After spending a half hour trying to get the truck to start we drove over to the other property to get the barrels. The guy who had the keys to the storage room with the barrels wasn’t there of course so we found a ladder, climbed up to the roof, slipped in between the rafters and the top of the walls and handed the barrels over that way.

We took turns driving the beaten up truck, which took some getting used to seeing as it was a manual with the driver side set on the right side.

It was then back to the first property to first fill up each barrel by using a smaller bucket and a rope to draw water from the well before lugging the barrel to the bed of the truck and driving back to the second property to empty the barrels.

We did this all day.

If it wasn’t for his sweet, little grandma who made a delicious Chagga meal and put me in a better, I probably would have murdered him right then and there and buried him somewhere in the corn field.

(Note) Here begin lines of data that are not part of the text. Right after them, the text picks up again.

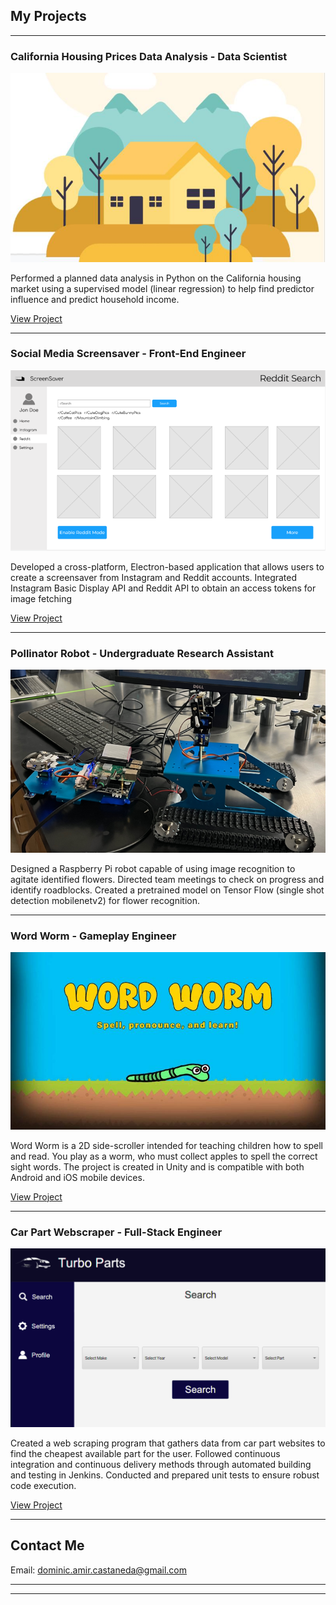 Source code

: ## My Projects

---

###  California Housing Prices Data Analysis - Data Scientist

<img src="images/housingprices.jpg?raw=true"/>

Performed a planned data analysis in Python on the California housing market using a supervised model (linear regression) to help find predictor influence and predict household income.

[View Project](https://colab.research.google.com/drive/1uV9IX9s5YTYkXLnwXzScISJhEtS178Py)

---

###  Social Media Screensaver - Front-End Engineer

<img src="images/screensaverapp.png?raw=true"/>

Developed a cross-platform, Electron-based application that allows users to create a screensaver from Instagram and Reddit accounts. Integrated Instagram Basic Display API and Reddit API to obtain an access tokens for image fetching

[View Project](https://github.com/tarekel96/Electron_BackgroundImage_App)

---

###  Pollinator Robot - Undergraduate Research Assistant

<img src="images/pollinatorbot.png?raw=true"/>

<!---[Pollinator Robot](/pdf/sample_presentation.pdf)-->
Designed a Raspberry Pi robot capable of using image recognition to agitate identified flowers. Directed team meetings to check on progress and identify roadblocks. Created a pretrained model on Tensor Flow (single shot detection mobilenetv2) for flower recognition.

---

###  Word Worm - Gameplay Engineer

<img src="images/wordworm.jpg?raw=true"/>

Word Worm is a 2D side-scroller intended for teaching children how to spell and read. You play as a worm, who must collect apples to spell the correct sight words. The project is created in Unity and is compatible with both Android and iOS mobile devices.

[View Project](https://og-josh.itch.io/word-worm)

---

###  Car Part Webscraper - Full-Stack Engineer

<img src="images/webscraper.png?raw=true"/>

Created a web scraping program that gathers data from car part websites to find the cheapest available part for the user. Followed continuous integration and continuous delivery methods through automated building and testing in Jenkins. Conducted and prepared unit tests to ensure robust code execution.

[View Project](https://github.com/DomCastaneda/CarPartWebscraper)

---

## Contact Me

Email: dominic.amir.castaneda@gmail.com

---




---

By the time we had finished, we had missed the last bus back to Moshi. We ended up grabbing a ride with some random couple who happen to be heading to town and had an obsession with the song “Natural Mystic” by Bob Marley. The song was on repeat the entire hour and forty-five minute ride home. It was right around the thirteenth time we were hearing the song that I was glad I didn’t have any sharp objects with me, or blunt for that matter because I’m sure things wouldn’t have ended nicely for that man and I would have ended up in a Tanzanian jail cell.

When we finally got out of the car it was into a tightly packed daladala and then a trek through muddy roads back home where I couldn’t have been more excited to pass out, sleep in and wake up to a brand new day.